Birçok kült dizide de sizi görüyoruz. Son yıllarda TV ekranlarında yoksunuz ama. Var mı dizi planı?
En son Ulan İstanbul dizisinde oynamıştım. Servet Amca rolünde pencereden konuşuyordum. Çok güzel bir diziydi. Bizimkiler, Kuruntu Ailesi, Cennet Mahallesi ve birçok dizide rol aldım. Ama artık dizilere sıcak bakmıyorum. Artık ekranlarda 40 dakikalık yapımlar kalmadı. Çalışma saatleri çok uzun. Önceden bir film 90 dakika sürerdi. Şimdi diziler bu dakikalardan daha uzun. İşimi severek yapıyorum ama bu tempo biraz ağır gelir bana.
Dizi izler misiniz peki? O eski tat yok sanki…

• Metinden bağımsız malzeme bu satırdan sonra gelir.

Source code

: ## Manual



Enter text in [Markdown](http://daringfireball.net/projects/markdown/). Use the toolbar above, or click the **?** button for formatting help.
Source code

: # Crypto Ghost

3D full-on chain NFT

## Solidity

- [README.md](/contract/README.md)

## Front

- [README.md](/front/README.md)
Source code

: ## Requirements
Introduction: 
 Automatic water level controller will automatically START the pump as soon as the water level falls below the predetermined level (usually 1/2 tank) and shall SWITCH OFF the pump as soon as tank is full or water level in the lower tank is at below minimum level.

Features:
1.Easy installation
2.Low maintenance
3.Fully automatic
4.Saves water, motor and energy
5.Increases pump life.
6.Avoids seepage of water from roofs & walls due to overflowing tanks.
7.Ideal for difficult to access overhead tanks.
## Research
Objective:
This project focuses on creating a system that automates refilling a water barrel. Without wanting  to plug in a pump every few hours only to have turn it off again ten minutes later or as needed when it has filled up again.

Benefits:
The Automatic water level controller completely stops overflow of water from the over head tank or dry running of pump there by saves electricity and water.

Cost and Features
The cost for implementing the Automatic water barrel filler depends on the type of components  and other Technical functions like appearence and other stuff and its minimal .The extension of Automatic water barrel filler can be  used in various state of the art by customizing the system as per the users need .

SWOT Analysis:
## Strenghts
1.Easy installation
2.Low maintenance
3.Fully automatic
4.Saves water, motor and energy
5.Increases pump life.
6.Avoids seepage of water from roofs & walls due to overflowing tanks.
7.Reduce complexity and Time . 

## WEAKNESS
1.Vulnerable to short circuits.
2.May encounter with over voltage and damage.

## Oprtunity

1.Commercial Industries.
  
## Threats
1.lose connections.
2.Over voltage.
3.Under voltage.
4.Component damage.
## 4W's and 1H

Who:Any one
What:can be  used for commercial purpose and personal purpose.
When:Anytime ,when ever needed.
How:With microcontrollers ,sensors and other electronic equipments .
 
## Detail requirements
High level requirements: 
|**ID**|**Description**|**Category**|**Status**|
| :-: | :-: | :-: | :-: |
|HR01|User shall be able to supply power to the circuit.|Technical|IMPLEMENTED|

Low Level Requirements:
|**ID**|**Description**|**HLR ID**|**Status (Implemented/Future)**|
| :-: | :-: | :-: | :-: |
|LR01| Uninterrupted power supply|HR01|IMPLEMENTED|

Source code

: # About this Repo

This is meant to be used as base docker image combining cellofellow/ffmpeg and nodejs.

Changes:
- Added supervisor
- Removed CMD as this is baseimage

Şimdi maalesef reytingi yüksek dizilere bakıyorsunuz hepsi vurdulu kırıdılı, mafya ile ilişkili, tabancalar ortalıkta, mahkeme ve hastanede geçen kovalamacalı yapımlar var. Metrekareye beş ceset düşüyor. Ben bu tarz yapımları sevmiyorum. Yani oynayacak olsam da oynamam. Yine başka bir tarafta aile hayatını olumsuz etkileyecek aldatmalı, metres hayatını anlatan diziler var. Bütün gün televizyonlarda kadın hakları ile ilgili program yapan kanallar akşam prime time vaktinde kadınlarla ilgili olumsuz dizilere yer veriyor. Dizi başlıyor ilk sahne dövülen kadın, aldatılan kadın… RTÜK sadece küfürleri kaldırıyor. Ama kadına şiddet ekranlarda. Ha buna sansür diyen falanda var ama bunu göstermeyi engellemek sansür olmaz. Aile yapısını zedeleyecek görüntülerin yayınlanmasına izin verilmemeli. Ben bunlardan dolayı evde dizi izlemem. Siyasi konuşmalara, açık oturumlara bakarım. Bazen sağlık programları izlerim.